* _Task instructions_: The required output is the lines below from the line containing "Datawarehouses: eg. Snowflake" to the line containing "## Why airbyte?", inclusive, retyped exactly. No other lines belong in it.

* _Available data_:
• • • •

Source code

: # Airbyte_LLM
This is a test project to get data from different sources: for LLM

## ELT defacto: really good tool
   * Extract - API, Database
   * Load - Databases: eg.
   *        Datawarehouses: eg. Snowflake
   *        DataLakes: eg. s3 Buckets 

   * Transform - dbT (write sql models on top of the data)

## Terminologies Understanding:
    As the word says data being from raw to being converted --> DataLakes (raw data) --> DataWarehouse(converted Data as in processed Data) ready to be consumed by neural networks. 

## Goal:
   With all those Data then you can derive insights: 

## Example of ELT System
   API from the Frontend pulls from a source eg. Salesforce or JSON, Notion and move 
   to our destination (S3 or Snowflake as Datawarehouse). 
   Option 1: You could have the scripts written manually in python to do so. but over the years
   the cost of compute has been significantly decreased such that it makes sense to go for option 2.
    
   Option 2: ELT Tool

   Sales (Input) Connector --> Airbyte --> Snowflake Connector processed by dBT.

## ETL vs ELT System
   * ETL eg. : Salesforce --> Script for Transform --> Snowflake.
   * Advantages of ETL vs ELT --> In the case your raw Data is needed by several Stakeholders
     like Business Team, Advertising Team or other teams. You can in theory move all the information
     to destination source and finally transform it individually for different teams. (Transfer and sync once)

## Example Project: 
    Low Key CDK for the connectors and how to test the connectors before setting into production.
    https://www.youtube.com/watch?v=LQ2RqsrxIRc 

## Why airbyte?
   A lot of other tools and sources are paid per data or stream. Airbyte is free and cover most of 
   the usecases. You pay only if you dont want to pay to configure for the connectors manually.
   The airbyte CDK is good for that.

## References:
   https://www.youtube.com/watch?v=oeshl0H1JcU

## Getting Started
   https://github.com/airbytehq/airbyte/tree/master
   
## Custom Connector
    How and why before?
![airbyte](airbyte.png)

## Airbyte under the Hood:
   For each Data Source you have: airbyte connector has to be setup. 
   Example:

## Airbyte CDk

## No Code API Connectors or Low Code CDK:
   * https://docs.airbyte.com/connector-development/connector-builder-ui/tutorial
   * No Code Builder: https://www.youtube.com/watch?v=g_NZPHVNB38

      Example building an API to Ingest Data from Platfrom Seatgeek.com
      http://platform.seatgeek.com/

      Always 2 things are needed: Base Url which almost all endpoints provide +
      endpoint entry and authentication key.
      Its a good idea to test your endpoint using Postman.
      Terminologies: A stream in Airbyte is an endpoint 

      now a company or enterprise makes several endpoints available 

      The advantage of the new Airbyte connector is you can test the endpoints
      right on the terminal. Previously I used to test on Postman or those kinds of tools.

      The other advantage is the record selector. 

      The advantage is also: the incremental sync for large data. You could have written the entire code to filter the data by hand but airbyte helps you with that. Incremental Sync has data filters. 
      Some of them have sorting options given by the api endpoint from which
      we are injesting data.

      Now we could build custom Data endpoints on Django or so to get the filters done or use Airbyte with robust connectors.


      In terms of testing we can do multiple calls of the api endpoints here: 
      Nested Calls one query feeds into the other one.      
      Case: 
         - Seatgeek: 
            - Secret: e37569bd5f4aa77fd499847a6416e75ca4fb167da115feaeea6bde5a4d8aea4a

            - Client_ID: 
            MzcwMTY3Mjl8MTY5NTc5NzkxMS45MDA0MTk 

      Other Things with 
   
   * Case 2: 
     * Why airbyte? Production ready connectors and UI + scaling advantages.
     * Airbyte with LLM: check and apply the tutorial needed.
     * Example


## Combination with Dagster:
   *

• • • •

* _Your response_:
   *        Datawarehouses: eg. Snowflake
   *        DataLakes: eg. s3 Buckets 

   * Transform - dbT (write sql models on top of the data)

## Terminologies Understanding:
    As the word says data being from raw to being converted --> DataLakes (raw data) --> DataWarehouse(converted Data as in processed Data) ready to be consumed by neural networks. 

## Goal:
   With all those Data then you can derive insights: 

## Example of ELT System
   API from the Frontend pulls from a source eg. Salesforce or JSON, Notion and move 
   to our destination (S3 or Snowflake as Datawarehouse). 
   Option 1: You could have the scripts written manually in python to do so. but over the years
   the cost of compute has been significantly decreased such that it makes sense to go for option 2.
    
   Option 2: ELT Tool

   Sales (Input) Connector --> Airbyte --> Snowflake Connector processed by dBT.

## ETL vs ELT System
   * ETL eg. : Salesforce --> Script for Transform --> Snowflake.
   * Advantages of ETL vs ELT --> In the case your raw Data is needed by several Stakeholders
     like Business Team, Advertising Team or other teams. You can in theory move all the information
     to destination source and finally transform it individually for different teams. (Transfer and sync once)

## Example Project: 
    Low Key CDK for the connectors and how to test the connectors before setting into production.
    https://www.youtube.com/watch?v=LQ2RqsrxIRc 

## Why airbyte?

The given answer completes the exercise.